(RECORDED DATA begins)

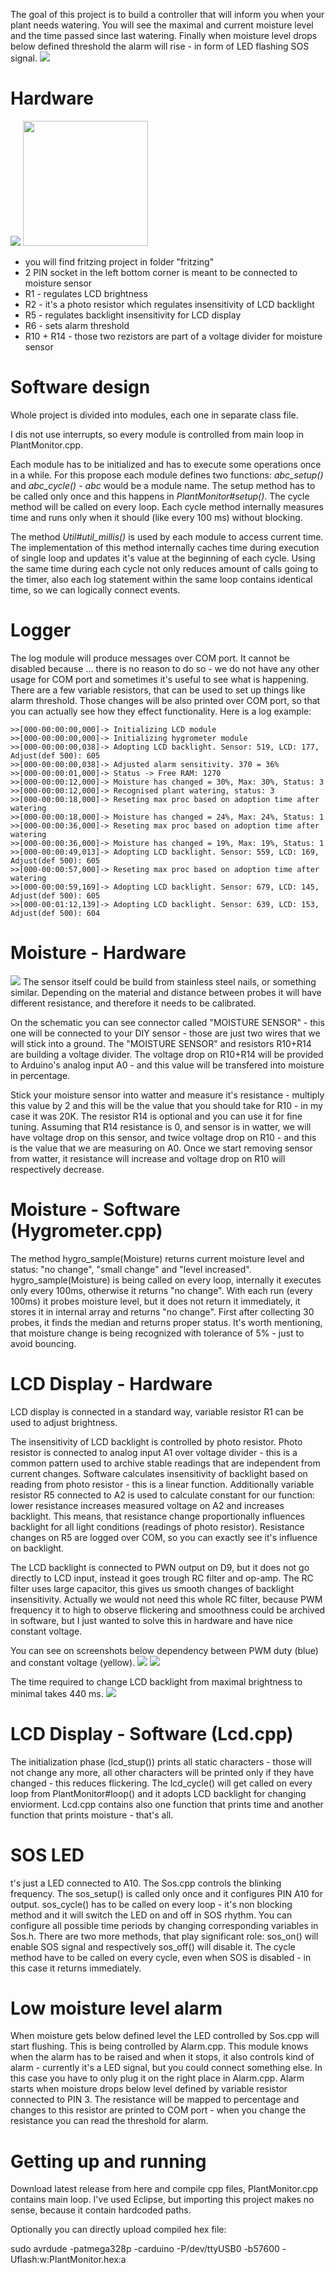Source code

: The goal of this project is to build a controller that will inform you when your plant needs watering. You will see the maximal and current moisture level and the time passed since last watering. Finally when moisture level drops below defined threshold the alarm will rise - in form of LED flashing SOS signal.
![](/doc/img/overview.jpg)

# Hardware
![](/fritzing/PlantMonitor_schem.jpg)
<img src=/fritzing/PlantMonitor_schem.jpg width=200  />

* you will find fritzing project in folder "fritzing"
* 2 PIN socket in the left bottom corner is meant to be connected to moisture sensor
* R1 - regulates LCD brightness
* R2 - it's a photo resistor which regulates insensitivity of LCD backlight
* R5 - regulates backlight insensitivity for LCD display
* R6 - sets alarm threshold
* R10 + R14 - those two rezistors are part of a voltage divider for moisture sensor

# Software design
Whole project is divided into modules, each one in separate class file.

I dis not use interrupts, so every module is controlled from main loop in PlantMonitor.cpp.

Each module has to be initialized and has to execute some operations once in a while. For this propose each module defines two functions: *abc_setup()* and *abc_cycle()* - *abc* would be a module name. The setup method has to be called only once and this happens in *PlantMonitor#setup()*. The cycle method will be called on every loop. Each cycle method internally measures time and runs only when it should (like every 100 ms) without blocking.

The method *Util#util_millis()* is used by each module to access current time. The implementation of this method internally caches time during execution of single loop and updates it's value at the beginning of each cycle. Using the same time during each cycle not only reduces amount of calls going to the timer, also each log statement within the same loop contains identical time, so we can logically connect events.

# Logger
The log module will produce messages over COM port. It cannot be disabled because ... there is no reason to do so -  we do not have any other usage for COM port and sometimes it's useful to see what is happening. 
There are a few variable resistors, that can be used to set up things like alarm threshold. Those changes will be also printed over COM port, so that you can actually see how they effect functionality. Here is a log example:
```
>>[000-00:00:00,000]-> Initializing LCD module 
>>[000-00:00:00,000]-> Initializing hygrometer module
>>[000-00:00:00,038]-> Adopting LCD backlight. Sensor: 519, LCD: 177, Adjust(def 500): 605 
>>[000-00:00:00,038]-> Adjusted alarm sensitivity. 370 = 36% 
>>[000-00:00:01,000]-> Status -> Free RAM: 1270 
>>[000-00:00:12,000]-> Moisture has changed = 30%, Max: 30%, Status: 3 
>>[000-00:00:12,000]-> Recognised plant watering, status: 3 
>>[000-00:00:18,000]-> Reseting max proc based on adoption time after watering 
>>[000-00:00:18,000]-> Moisture has changed = 24%, Max: 24%, Status: 1 
>>[000-00:00:36,000]-> Reseting max proc based on adoption time after watering 
>>[000-00:00:36,000]-> Moisture has changed = 19%, Max: 19%, Status: 1 
>>[000-00:00:49,013]-> Adopting LCD backlight. Sensor: 559, LCD: 169, Adjust(def 500): 605 
>>[000-00:00:57,000]-> Reseting max proc based on adoption time after watering 
>>[000-00:00:59,169]-> Adopting LCD backlight. Sensor: 679, LCD: 145, Adjust(def 500): 605 
>>[000-00:01:12,139]-> Adopting LCD backlight. Sensor: 639, LCD: 153, Adjust(def 500): 604
```
# Moisture - Hardware
![](/doc/img/moistureSensor.jpg)
The sensor itself could be build from stainless steel nails, or something similar. Depending on the material and distance between probes it will have different resistance, and therefore it needs to be calibrated. 

On the schematic you can see connector called "MOISTURE SENSOR" - this one will be connected to your DIY sensor - those are just two wires that we will stick into a ground. The "MOISTURE SENSOR" and resistors R10+R14 are building a voltage divider. The voltage drop on R10+R14 will be provided to Arduino's analog input A0 - and this value will be transfered into moisture in percentage. 

Stick your moisture sensor into watter and measure it's resistance - multiply this value by 2 and this will be the value that you should take for R10 - in my case it was 20K. The resistor R14 is optional and you can use it for fine tuning. Assuming that R14 resistance is 0, and sensor is in watter, we will have voltage drop on this sensor, and twice voltage drop on R10 - and this is the value that we are measuring on A0. Once we start removing sensor from watter, it resistance will increase and voltage drop on R10 will respectively decrease.

# Moisture - Software (Hygrometer.cpp)
The method hygro_sample(Moisture) returns current moisture level and status: "no change", "small change" and "level increased".
hygro_sample(Moisture) is being called on every loop, internally it executes only every 100ms, otherwise it returns "no change". With each run (every 100ms) it probes moisture level, but it does not return it immediately, it stores it in internal array and returns "no change". First after collecting 30 probes, it finds the median and returns proper status. It's worth mentioning, that moisture change is being recognized with tolerance of 5% - just to avoid bouncing.

# LCD Display - Hardware
LCD display is connected in a standard way, variable resistor R1 can be used to adjust brightness. 

The insensitivity of LCD backlight is controlled by photo resistor. Photo resistor is connected to analog input A1 over voltage divider - this is a common pattern used to archive stable readings that are independent from current changes.
Software calculates insensitivity of backlight based on reading from photo resistor - this is a linear function. Additionally variable resistor R5 connected to A2 is used to calculate constant for our function: lower resistance increases measured voltage on A2 and increases backlight. This means, that resistance change proportionally influences backlight for all light conditions (readings of photo resistor).
Resistance changes on R5 are logged over COM, so you can exactly see it's influence on backlight.

The LCD backlight is connected to PWN output on D9, but it does not go directly to LCD input, instead it goes trough RC filter and op-amp. The RC filter uses large capacitor, this gives us smooth changes of backlight insensitivity.
Actually we would not need this whole RC filter, because PWM frequency it to high to observe flickering and smoothness could be archived in software, but I just wanted to solve this in hardware and have nice constant voltage.

You can see on screenshots below dependency between PWM duty (blue) and constant voltage (yellow). 
![](/doc/img/DS1Z_QuickPrint3.jpg)
![](/doc/img/DS1Z_QuickPrint4.jpg)

The time required  to change LCD backlight from maximal brightness to minimal takes 440 ms.
![](/doc/img/DS1Z_QuickPrint5.jpg)

# LCD Display - Software (Lcd.cpp)
The initialization phase (lcd_stup()) prints all static characters - those will not change any more,  all other characters will be printed only if they have changed - this reduces flickering. 
The lcd_cycle() will get called on every loop from PlantMonitor#loop() and it adopts LCD backlight for changing enviorment.
Lcd.cpp contains also one function that prints time and another function that prints moisture - that's all.

# SOS LED
t's just a LED connected to A10. The Sos.cpp controls the blinking frequency. The sos_setup() is called only once and it configures PIN A10 for output. sos_cycle() has to be called on every loop - it's non blocking method and it will switch the LED on and off in SOS rhythm. You can configure all possible time periods by changing corresponding variables in Sos.h. There are two more methods, that play significant role: sos_on() will enable SOS signal and respectively sos_off() will disable it. The cycle method have to be called on every cycle, even when SOS is disabled - in this case it returns immediately.

# Low moisture level alarm
When moisture gets below defined level the LED controlled by Sos.cpp will start flushing. This is being controlled by Alarm.cpp. This module knows when the alarm has to be raised and when it stops, it also controls kind of alarm - currently it's a LED signal, but you could connect something else. In this case you have to only plug it on the right place in Alarm.cpp.
Alarm starts when moisture drops below level defined by variable resistor connected to PIN 3. The resistance will be mapped to percentage and changes to this resistor are printed to COM port - when you change the resistance you can read the threshold for alarm.

# Getting up and running
Download latest release from here and compile cpp files, PlantMonitor.cpp contains main loop. I've used Eclipse, but importing this project makes no sense, because it contain hardcoded paths.

Optionally you can directly upload compiled hex file:

sudo avrdude -patmega328p -carduino -P/dev/ttyUSB0 -b57600 -Uflash:w:PlantMonitor.hex:a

(RECORDED DATA ends)

● ASSIGNMENT: Above are records; repeat only the lines starting at the line with "The time required" and ending at the line with "# Low moisture level alarm", exactly as they appear, both included.

● EXERCISE SOLUTION:
The time required  to change LCD backlight from maximal brightness to minimal takes 440 ms.
![](/doc/img/DS1Z_QuickPrint5.jpg)

# LCD Display - Software (Lcd.cpp)
The initialization phase (lcd_stup()) prints all static characters - those will not change any more,  all other characters will be printed only if they have changed - this reduces flickering. 
The lcd_cycle() will get called on every loop from PlantMonitor#loop() and it adopts LCD backlight for changing enviorment.
Lcd.cpp contains also one function that prints time and another function that prints moisture - that's all.

# SOS LED
t's just a LED connected to A10. The Sos.cpp controls the blinking frequency. The sos_setup() is called only once and it configures PIN A10 for output. sos_cycle() has to be called on every loop - it's non blocking method and it will switch the LED on and off in SOS rhythm. You can configure all possible time periods by changing corresponding variables in Sos.h. There are two more methods, that play significant role: sos_on() will enable SOS signal and respectively sos_off() will disable it. The cycle method have to be called on every cycle, even when SOS is disabled - in this case it returns immediately.

# Low moisture level alarm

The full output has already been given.